Father Peter leaned across the table, a mixture of mirth and irritation in his eyes. “Are you saying you don’t carry emergency supplies because they might keep you from finding dead bodies?”

“Sounds logical.” Father John pushed back his chair
and got to his feet. He liked bantering with the old Irish priest. He reminded him of his father.

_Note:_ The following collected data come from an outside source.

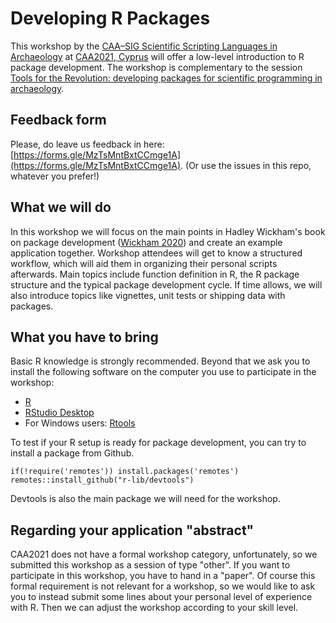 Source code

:# Developing R Packages

This workshop by the [CAA–SIG Scientific Scripting Languages in Archaeology](https://sslarch.github.io) at [CAA2021, Cyprus](https://2021.caaconference.org) will offer a low-level introduction to R package development. The workshop is complementary to the session 
[Tools for the Revolution: developing packages for scientific programming in archaeology](https://github.com/sslarch/caa2021_packages).

## Feedback form

Please, do leave us feedback in here: [https://forms.gle/MzTsMntBxtCCmge1A](https://forms.gle/MzTsMntBxtCCmge1A).
(Or use the issues in this repo, whatever you prefer!)

## What we will do

In this workshop we will focus on the main points in Hadley Wickham's book on package development ([Wickham 2020](https://r-pkgs.org)) and create an example application together. Workshop attendees will get to know a structured workflow, which will aid them in organizing their personal scripts afterwards. Main topics include function definition in R, the R package structure and the typical package development cycle. If time allows, we will also introduce topics like vignettes, unit tests or shipping data with packages.

## What you have to bring

Basic R knowledge is strongly recommended. Beyond that we ask you to install the following software on the computer you use to participate in the workshop:

- [R](https://cran.rstudio.com/)
- [RStudio Desktop](https://rstudio.com/products/rstudio/download/#download)
- For Windows users: [Rtools](https://cran.r-project.org/bin/windows/Rtools)

To test if your R setup is ready for package development, you can try to install a package from Github.

```
if(!require('remotes')) install.packages('remotes')
remotes::install_github("r-lib/devtools")
```

Devtools is also the main package we will need for the workshop.

## Regarding your application "abstract"

CAA2021 does not have a formal workshop category, unfortunately, so we submitted this workshop as a session of type "other". If you want to participate in this workshop, you have to hand in a "paper". Of course this formal requirement is not relevant for a workshop, so we would like to ask you to instead submit some lines about your personal level of experience with R. Then we can adjust the workshop according to your skill level.
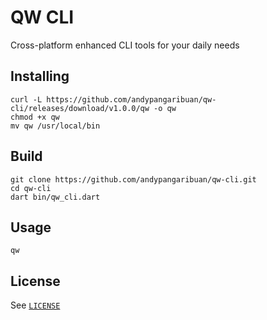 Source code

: <!--
pubspec.yaml
dev_dependencies:
  # dtg:
    # path: /Users/apangaribuan/repo/github/dtg
-->

# QW CLI

Cross-platform enhanced CLI tools for your daily needs

## Installing

```shell
curl -L https://github.com/andypangaribuan/qw-cli/releases/download/v1.0.0/qw -o qw
chmod +x qw
mv qw /usr/local/bin
```

## Build

```shell
git clone https://github.com/andypangaribuan/qw-cli.git
cd qw-cli
dart bin/qw_cli.dart
```

## Usage

```shell
qw
```

## License

See [`LICENSE`](./LICENSE)
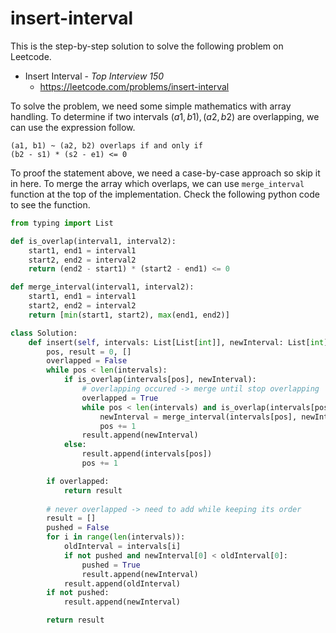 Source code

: # insert-interval
This is the step-by-step solution to solve the following problem on Leetcode.

* Insert Interval - *Top Interview 150*
  * https://leetcode.com/problems/insert-interval

To solve the problem, we need some simple mathematics with array handling. To determine if two intervals $(a1, b1), (a2, b2)$ are overlapping, we can use the expression follow.

```
(a1, b1) ~ (a2, b2) overlaps if and only if
(b2 - s1) * (s2 - e1) <= 0
```

To proof the statement above, we need a case-by-case approach so skip it in here. To merge the array which overlaps, we can use `merge_interval` function at the top of the implementation. Check the following python code to see the function.

```python
from typing import List

def is_overlap(interval1, interval2):
    start1, end1 = interval1
    start2, end2 = interval2
    return (end2 - start1) * (start2 - end1) <= 0

def merge_interval(interval1, interval2):
    start1, end1 = interval1
    start2, end2 = interval2
    return [min(start1, start2), max(end1, end2)]

class Solution:
    def insert(self, intervals: List[List[int]], newInterval: List[int]) -> List[List[int]]:
        pos, result = 0, []
        overlapped = False
        while pos < len(intervals):
            if is_overlap(intervals[pos], newInterval):
                # overlapping occured -> merge until stop overlapping
                overlapped = True
                while pos < len(intervals) and is_overlap(intervals[pos], newInterval):
                    newInterval = merge_interval(intervals[pos], newInterval)
                    pos += 1
                result.append(newInterval)
            else:
                result.append(intervals[pos])
                pos += 1

        if overlapped:
            return result
        
        # never overlapped -> need to add while keeping its order
        result = []
        pushed = False
        for i in range(len(intervals)):
            oldInterval = intervals[i]
            if not pushed and newInterval[0] < oldInterval[0]:
                pushed = True
                result.append(newInterval)
            result.append(oldInterval)
        if not pushed:
            result.append(newInterval)

        return result
```
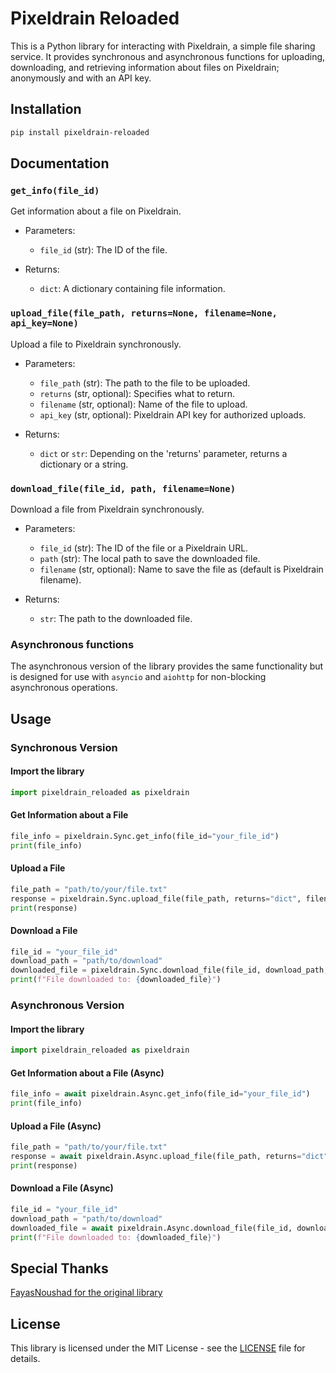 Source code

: # Pixeldrain Reloaded

This is a Python library for interacting with Pixeldrain, a simple file sharing service. It provides synchronous and asynchronous functions for uploading, downloading, and retrieving information about files on Pixeldrain; anonymously and with an API key.

## Installation

```bash
pip install pixeldrain-reloaded
```

## Documentation

### `get_info(file_id)`

Get information about a file on Pixeldrain.

- Parameters:
  - `file_id` (str): The ID of the file.

- Returns:
  - `dict`: A dictionary containing file information.

### `upload_file(file_path, returns=None, filename=None, api_key=None)`

Upload a file to Pixeldrain synchronously.

- Parameters:
  - `file_path` (str): The path to the file to be uploaded.
  - `returns` (str, optional): Specifies what to return.
  - `filename` (str, optional): Name of the file to upload.
  - `api_key` (str, optional): Pixeldrain API key for authorized uploads.

- Returns:
  - `dict` or `str`: Depending on the 'returns' parameter, returns a dictionary or a string.

### `download_file(file_id, path, filename=None)`

Download a file from Pixeldrain synchronously.

- Parameters:
  - `file_id` (str): The ID of the file or a Pixeldrain URL.
  - `path` (str): The local path to save the downloaded file.
  - `filename` (str, optional): Name to save the file as (default is Pixeldrain filename).

- Returns:
  - `str`: The path to the downloaded file.

### Asynchronous functions

The asynchronous version of the library provides the same functionality but is designed for use with `asyncio` and `aiohttp` for non-blocking asynchronous operations.

## Usage

### Synchronous Version

#### Import the library

```python
import pixeldrain_reloaded as pixeldrain
```

#### Get Information about a File

```python
file_info = pixeldrain.Sync.get_info(file_id="your_file_id")
print(file_info)
```

#### Upload a File

```python
file_path = "path/to/your/file.txt"
response = pixeldrain.Sync.upload_file(file_path, returns="dict", filename="custom_filename", api_key="your_api_key")
print(response)
```

#### Download a File

```python
file_id = "your_file_id"
download_path = "path/to/download"
downloaded_file = pixeldrain.Sync.download_file(file_id, download_path, filename="custom_filename")
print(f"File downloaded to: {downloaded_file}")
```

### Asynchronous Version

#### Import the library

```python
import pixeldrain_reloaded as pixeldrain
```

#### Get Information about a File (Async)

```python
file_info = await pixeldrain.Async.get_info(file_id="your_file_id")
print(file_info)
```

#### Upload a File (Async)

```python
file_path = "path/to/your/file.txt"
response = await pixeldrain.Async.upload_file(file_path, returns="dict", filename="custom_filename", api_key="your_api_key")
print(response)
```

#### Download a File (Async)

```python
file_id = "your_file_id"
download_path = "path/to/download"
downloaded_file = await pixeldrain.Async.download_file(file_id, download_path, filename="custom_filename")
print(f"File downloaded to: {downloaded_file}")
```


## Special Thanks

[FayasNoushad for the original library](https://github.com/FayasNoushad/Pixeldrain)

## License

This library is licensed under the MIT License - see the [LICENSE](LICENSE) file for details.
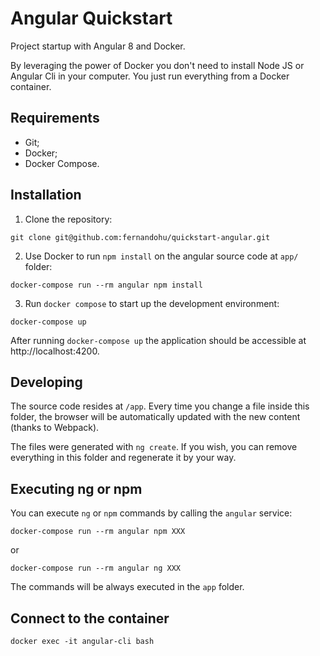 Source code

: # Angular Quickstart

Project startup with Angular 8 and Docker. 

By leveraging the power of Docker you don't need to install Node JS or Angular Cli in your computer. You just run everything from a Docker container.

## Requirements

- Git;
- Docker;
- Docker Compose.

## Installation

1) Clone the repository:

```
git clone git@github.com:fernandohu/quickstart-angular.git
```

2) Use Docker to run `npm install` on the angular source code at `app/` folder:

```
docker-compose run --rm angular npm install
```

3) Run `docker compose` to start up the development environment:

```
docker-compose up
```

After running `docker-compose up` the application should be accessible at http://localhost:4200.

## Developing

The source code resides at `/app`. Every time you change a file inside this folder, the browser will be automatically updated with the new content (thanks to Webpack). 

The files were generated with `ng create`. If you wish, you can remove everything in this folder and regenerate it by your way.

## Executing ng or npm 

You can execute `ng` or `npm` commands by calling the `angular` service:

```
docker-compose run --rm angular npm XXX
```

or

```
docker-compose run --rm angular ng XXX
```

The commands will be always executed in the `app` folder.

## Connect to the container

```
docker exec -it angular-cli bash
```

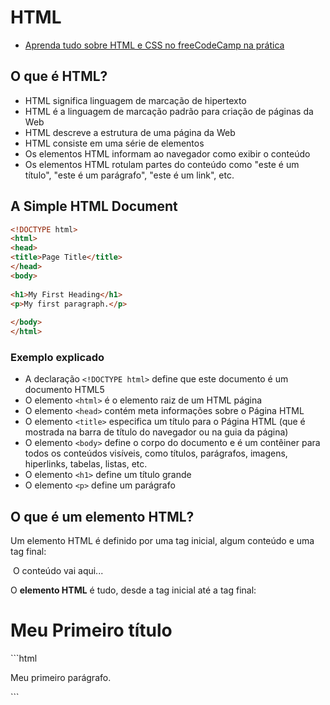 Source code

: # HTML

- [Aprenda tudo sobre HTML e CSS no freeCodeCamp na prática](https://www.freecodecamp.org/portuguese/learn/2022/responsive-web-design/)

## O que é HTML?

- HTML significa linguagem de marcação de hipertexto
- HTML é a linguagem de marcação padrão para criação de páginas da Web
- HTML descreve a estrutura de uma página da Web
- HTML consiste em uma série de elementos
- Os elementos HTML informam ao navegador como exibir o conteúdo
- Os elementos HTML rotulam partes do conteúdo como "este é um título", "este é um parágrafo", "este é um link", etc.
## A Simple HTML Document

```html
<!DOCTYPE html>  
<html>  
<head>  
<title>Page Title</title>  
</head>  
<body>  
  
<h1>My First Heading</h1>  
<p>My first paragraph.</p>  
  
</body>  
</html>
```

### Exemplo explicado

- A declaração `<!DOCTYPE html>` define que este documento é um documento HTML5
- O elemento `<html>` é o elemento raiz de um HTML página
- O elemento `<head>` contém meta informações sobre o Página HTML
- O elemento `<title>` especifica um título para o Página HTML (que é mostrada na barra de título do navegador ou na guia da página)
- O elemento `<body>` define o corpo do documento e é um contêiner para todos os conteúdos visíveis, como títulos, parágrafos, imagens, hiperlinks, tabelas, listas, etc.
- O elemento `<h1>` define um título grande
- O elemento `<p>` define um parágrafo

## O que é um elemento HTML?

Um elemento HTML é definido por uma tag inicial, algum conteúdo e uma tag final:

<nome da tag> O conteúdo vai aqui... </tagname>

O **elemento HTML** é tudo, desde a tag inicial até a tag final:

<h1>Meu Primeiro título</h1>
```html
<p>Meu primeiro parágrafo. </p>
```



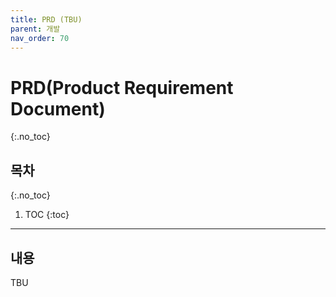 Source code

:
 ```yaml
---
title: PRD (TBU)
parent: 개발
nav_order: 70
---
```


# PRD(Product Requirement Document)
{:.no_toc}

## 목차
{:.no_toc}

1. TOC
{:toc}

--- 

## 내용

TBU
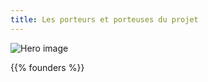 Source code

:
 ```yaml
---
title: Les porteurs et porteuses du projet
---
```

![Hero image](/images/banniere.jpg)

{{% founders %}}
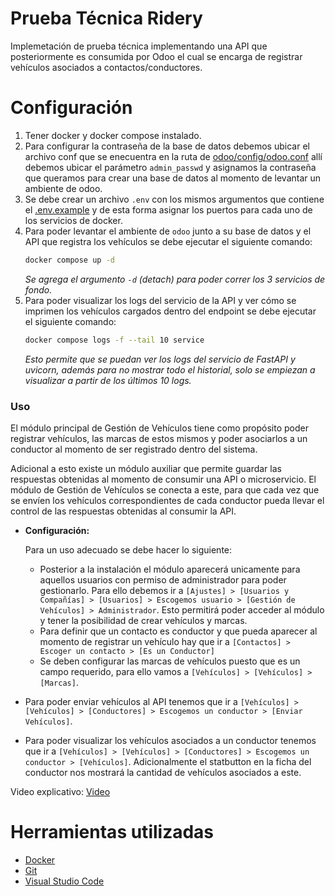 # Prueba Técnica Ridery

Implemetación de prueba técnica implementando una API que posteriormente es consumida por Odoo el cual se encarga de registrar vehículos asociados a contactos/conductores.

# Configuración

1. Tener docker y docker compose instalado.
2. Para configurar la contraseña de la base de datos debemos ubicar el archivo conf que se enecuentra en la ruta de [odoo/config/odoo.conf](https://github.com/VizMan0616/ridery-technical-test/blob/main/odoo/config/odoo.conf) allí debemos ubicar el parámetro `admin_passwd` y asignamos la contraseña que queramos para crear una base de datos al momento de levantar un ambiente de odoo.
3. Se debe crear un archivo `.env` con los mismos argumentos que contiene el [.env.example](https://github.com/VizMan0616/ridery-technical-test/blob/main/.env.example) y de esta forma asignar los puertos para cada uno de los servicios de docker.
4. Para poder levantar el ambiente de `odoo` junto a su base de datos y el API que registra los vehículos se debe ejecutar el siguiente comando:
    ```bash
    docker compose up -d
    ```
    _Se agrega el argumento `-d` (detach) para poder correr los 3 servicios de fondo._
5. Para poder visualizar los logs del servicio de la API y ver cómo se imprimen los vehículos cargados dentro del endpoint se debe ejecutar el siguiente comando:
    ```bash
    docker compose logs -f --tail 10 service
    ```
    _Esto permite que se puedan ver los logs del servicio de FastAPI y uvicorn, además para no mostrar todo el historial, solo se empiezan a visualizar a partir de los últimos 10 logs._

### Uso

El módulo principal de Gestión de Vehículos tiene como propósito poder registrar vehículos, las marcas de estos mismos y poder asociarlos a un conductor al momento de ser registrado dentro del sistema.

Adicional a esto existe un módulo auxiliar que permite guardar las respuestas obtenidas al momento de consumir una API o microservicio. El módulo de Gestión de Vehículos se conecta a este, para que cada vez que se envíen los vehículos correspondientes de cada conductor pueda llevar el control de las respuestas obtenidas al consumir la API.

  - __Configuración:__

    Para un uso adecuado se debe hacer lo siguiente:

    - Posterior a la instalación el módulo aparecerá unicamente para aquellos usuarios con permiso de administrador para poder gestionarlo. Para ello debemos ir a `[Ajustes] > [Usuarios y Compañías] > [Usuarios] > Escogemos usuario > [Gestión de Vehículos] > Administrador`. Esto permitirá poder acceder al módulo y tener la posibilidad de crear vehículos y marcas.
    - Para definir que un contacto es conductor y que pueda aparecer al momento de registrar un vehículo hay que ir a `[Contactos] > Escoger un contacto > [Es un Conductor]`
    - Se deben configurar las marcas de vehículos puesto que es un campo requerido, para ello vamos a `[Vehículos] > [Vehículos] > [Marcas]`.
  - Para poder enviar vehículos al API tenemos que ir a `[Vehículos] > [Vehículos] > [Conductores] > Escogemos un conductor > [Enviar Vehículos]`.
  - Para poder visualizar los vehículos asociados a un conductor tenemos que ir a `[Vehículos] > [Vehículos] > [Conductores] > Escogemos un conductor > [Vehículos]`. Adicionalmente el statbutton en la ficha del conductor nos mostrará la cantidad de vehículos asociados a este.

Video explicativo: [Video](https://komododecks.com/recordings/wqnxshWcLxPspIej33Hv)

# Herramientas utilizadas
  - [Docker](https://www.docker.com/)
  - [Git](https://git-scm.com/)
  - [Visual Studio Code](https://code.visualstudio.com/)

“Well, I’ll tell you what’s logical,” Elena said, turning partly from the sink, hands submerged under billows of soapsuds. “That ghost wants to do his mischief. He’s not ready to go to the spirit world yet.”

4

I
t was almost noon before Jake Littlehorse wheeled the Toyota around Circle Drive, and Father John called Banner to say he was on his way to Fort Washakie. He drove Jake the thirty miles back to the garage and, after paying him what came perilously close to the last of the mission’s ready cash for January, he followed the highway across the southwestern edge of the reservation. At a junction he turned onto a narrow road that shot straight west. Every few miles, he passed a painted frame house with a propane gas tank propped on spindly metal legs in the snow-covered yard, a couple of trucks scattered about, laundry stiff on lines out back, and a TV antenna perched on the roof.